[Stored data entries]
..............................

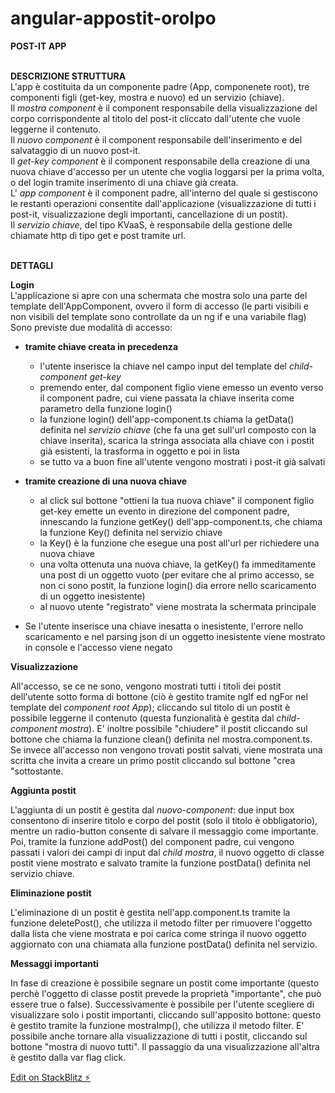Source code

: # angular-appostit-orolpo

**POST-IT APP**<br/><br/>

**DESCRIZIONE STRUTTURA**<br/>
L'app è costituita da un componente padre (App, componenete root), tre componenti figli (get-key, mostra e nuovo) ed un servizio (chiave).<br/>
Il *mostra component* è il component responsabile della visualizzazione del corpo corrispondente al titolo del post-it cliccato dall'utente che vuole leggerne il contenuto.<br/>
Il *nuovo component* è il component responsabile dell'inserimento e del salvataggio di un nuovo post-it.<br/>
Il *get-key component* è il component responsabile della creazione di una nuova chiave d'accesso per un utente che voglia loggarsi per la prima volta, o del login tramite inserimento di una chiave già creata.<br/>
L' *app component* è il component padre, all'interno del quale si gestiscono le restanti operazioni consentite dall'applicazione (visualizzazione di tutti i post-it, visualizzazione degli importanti, cancellazione di un postit).<br/>
Il *servizio chiave*, del tipo KVaaS, è responsabile della gestione delle chiamate http di tipo get e post tramite url.<br/><br/>

**DETTAGLI**<br/>

**Login**<br/>
L'applicazione si apre con una schermata che mostra solo una parte del template dell'AppComponent, ovvero il form di accesso (le parti visibili e non visibili del template sono controllate da un ng if e una variabile flag)
Sono previste due modalità di accesso: 
*  **tramite chiave creata in precedenza**
    - l'utente inserisce la chiave nel campo input del template del *child-component get-key*
    - premendo enter, dal component figlio viene emesso un evento verso il component padre, cui viene passata la chiave inserita come parametro della funzione login()
    - la funzione login() dell'app-component.ts chiama la getData() definita nel *servizio chiave* (che fa una get sull'url composto con la chiave inserita), scarica la stringa associata alla chiave con i postit già esistenti, la trasforma in oggetto e poi in lista
    - se tutto va a buon fine all'utente vengono mostrati i post-it già salvati
    
* **tramite creazione di una nuova chiave**
    - al click sul bottone "ottieni la tua nuova chiave" il component figlio get-key emette un evento in direzione del component padre, innescando la funzione getKey() dell'app-component.ts, che chiama la funzione Key() definita nel servizio chiave
    - la Key() è la funzione che esegue una post all'url per richiedere una nuova chiave
    - una volta ottenuta una nuova chiave, la getKey() fa immeditamente una post di un oggetto vuoto (per evitare che al primo accesso, se non ci sono postit, la funzione login() dia errore nello scaricamento di un oggetto inesistente)
    - al nuovo utente "registrato" viene mostrata la schermata principale
    
    
* Se l'utente inserisce una chiave inesatta o inesistente, l'errore nello scaricamento e nel parsing json di un oggetto inesistente viene mostrato in console e l'accesso viene negato

**Visualizzazione** 

All'accesso, se ce ne sono, vengono mostrati tutti i titoli dei postit dell'utente sotto forma di bottone (ciò è gestito tramite ngIf ed ngFor nel template del *component root App*); cliccando sul titolo di un postit è possibile leggerne il contenuto (questa funzionalità è gestita dal *child-component mostra*). E' inoltre possibile "chiudere" il postit cliccando sul bottone che chiama la funzione clean() definita nel mostra.component.ts. 
Se invece all'accesso non vengono trovati postit salvati, viene mostrata una scritta che invita a creare un primo postit cliccando sul bottone "crea "sottostante.

**Aggiunta postit**

L'aggiunta di un postit è gestita dal *nuovo-component*: due input box consentono di inserire titolo e corpo del postit (solo il titolo è obbligatorio), mentre un radio-button consente di salvare il messaggio come importante. 
Poi, tramite la funzione addPost() del component padre, cui vengono passati i valori dei campi di input dal *child mostra*, il nuovo oggetto di classe postit viene mostrato e salvato tramite la funzione postData() definita nel servizio chiave.

**Eliminazione postit**

L'eliminazione di un postit è gestita nell'app.component.ts tramite la funzione deletePost(), che utilizza il metodo filter per rimuovere l'oggetto dalla lista che viene mostrata e poi carica come stringa il nuovo oggetto aggiornato con una chiamata alla funzione postData() definita nel servizio.

**Messaggi importanti**

In fase di creazione è possibile segnare un postit come importante (questo perchè l'oggetto di classe postit prevede la proprietà "importante", che può essere true o false). Successivamente è possibile per l'utente scegliere di visualizzare solo i postit importanti, cliccando sull'apposito bottone: questo è gestito tramite la funzione mostraImp(), che utilizza il metodo filter. E' possibile anche tornare alla visualizzazione di tutti i postit, cliccando sul bottone "mostra di nuovo tutti". Il passaggio da una visualizzazione all'altra è gestito dalla var flag click.




[Edit on StackBlitz ⚡️](https://stackblitz.com/edit/angular-appostit-orolpo)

..............................

The expected result is the data above in exact form, free of pictures.

PROBLEM SOLUTION:
Source code

: # angular-appostit-orolpo

**POST-IT APP**<br/><br/>

**DESCRIZIONE STRUTTURA**<br/>
L'app è costituita da un componente padre (App, componenete root), tre componenti figli (get-key, mostra e nuovo) ed un servizio (chiave).<br/>
Il *mostra component* è il component responsabile della visualizzazione del corpo corrispondente al titolo del post-it cliccato dall'utente che vuole leggerne il contenuto.<br/>
Il *nuovo component* è il component responsabile dell'inserimento e del salvataggio di un nuovo post-it.<br/>
Il *get-key component* è il component responsabile della creazione di una nuova chiave d'accesso per un utente che voglia loggarsi per la prima volta, o del login tramite inserimento di una chiave già creata.<br/>
L' *app component* è il component padre, all'interno del quale si gestiscono le restanti operazioni consentite dall'applicazione (visualizzazione di tutti i post-it, visualizzazione degli importanti, cancellazione di un postit).<br/>
Il *servizio chiave*, del tipo KVaaS, è responsabile della gestione delle chiamate http di tipo get e post tramite url.<br/><br/>

**DETTAGLI**<br/>

**Login**<br/>
L'applicazione si apre con una schermata che mostra solo una parte del template dell'AppComponent, ovvero il form di accesso (le parti visibili e non visibili del template sono controllate da un ng if e una variabile flag)
Sono previste due modalità di accesso: 
*  **tramite chiave creata in precedenza**
    - l'utente inserisce la chiave nel campo input del template del *child-component get-key*
    - premendo enter, dal component figlio viene emesso un evento verso il component padre, cui viene passata la chiave inserita come parametro della funzione login()
    - la funzione login() dell'app-component.ts chiama la getData() definita nel *servizio chiave* (che fa una get sull'url composto con la chiave inserita), scarica la stringa associata alla chiave con i postit già esistenti, la trasforma in oggetto e poi in lista
    - se tutto va a buon fine all'utente vengono mostrati i post-it già salvati
    
* **tramite creazione di una nuova chiave**
    - al click sul bottone "ottieni la tua nuova chiave" il component figlio get-key emette un evento in direzione del component padre, innescando la funzione getKey() dell'app-component.ts, che chiama la funzione Key() definita nel servizio chiave
    - la Key() è la funzione che esegue una post all'url per richiedere una nuova chiave
    - una volta ottenuta una nuova chiave, la getKey() fa immeditamente una post di un oggetto vuoto (per evitare che al primo accesso, se non ci sono postit, la funzione login() dia errore nello scaricamento di un oggetto inesistente)
    - al nuovo utente "registrato" viene mostrata la schermata principale
    
    
* Se l'utente inserisce una chiave inesatta o inesistente, l'errore nello scaricamento e nel parsing json di un oggetto inesistente viene mostrato in console e l'accesso viene negato

**Visualizzazione** 

All'accesso, se ce ne sono, vengono mostrati tutti i titoli dei postit dell'utente sotto forma di bottone (ciò è gestito tramite ngIf ed ngFor nel template del *component root App*); cliccando sul titolo di un postit è possibile leggerne il contenuto (questa funzionalità è gestita dal *child-component mostra*). E' inoltre possibile "chiudere" il postit cliccando sul bottone che chiama la funzione clean() definita nel mostra.component.ts. 
Se invece all'accesso non vengono trovati postit salvati, viene mostrata una scritta che invita a creare un primo postit cliccando sul bottone "crea "sottostante.

**Aggiunta postit**

L'aggiunta di un postit è gestita dal *nuovo-component*: due input box consentono di inserire titolo e corpo del postit (solo il titolo è obbligatorio), mentre un radio-button consente di salvare il messaggio come importante. 
Poi, tramite la funzione addPost() del component padre, cui vengono passati i valori dei campi di input dal *child mostra*, il nuovo oggetto di classe postit viene mostrato e salvato tramite la funzione postData() definita nel servizio chiave.

**Eliminazione postit**

L'eliminazione di un postit è gestita nell'app.component.ts tramite la funzione deletePost(), che utilizza il metodo filter per rimuovere l'oggetto dalla lista che viene mostrata e poi carica come stringa il nuovo oggetto aggiornato con una chiamata alla funzione postData() definita nel servizio.

**Messaggi importanti**

In fase di creazione è possibile segnare un postit come importante (questo perchè l'oggetto di classe postit prevede la proprietà "importante", che può essere true o false). Successivamente è possibile per l'utente scegliere di visualizzare solo i postit importanti, cliccando sull'apposito bottone: questo è gestito tramite la funzione mostraImp(), che utilizza il metodo filter. E' possibile anche tornare alla visualizzazione di tutti i postit, cliccando sul bottone "mostra di nuovo tutti". Il passaggio da una visualizzazione all'altra è gestito dalla var flag click.




[Edit on StackBlitz ⚡️](https://stackblitz.com/edit/angular-appostit-orolpo)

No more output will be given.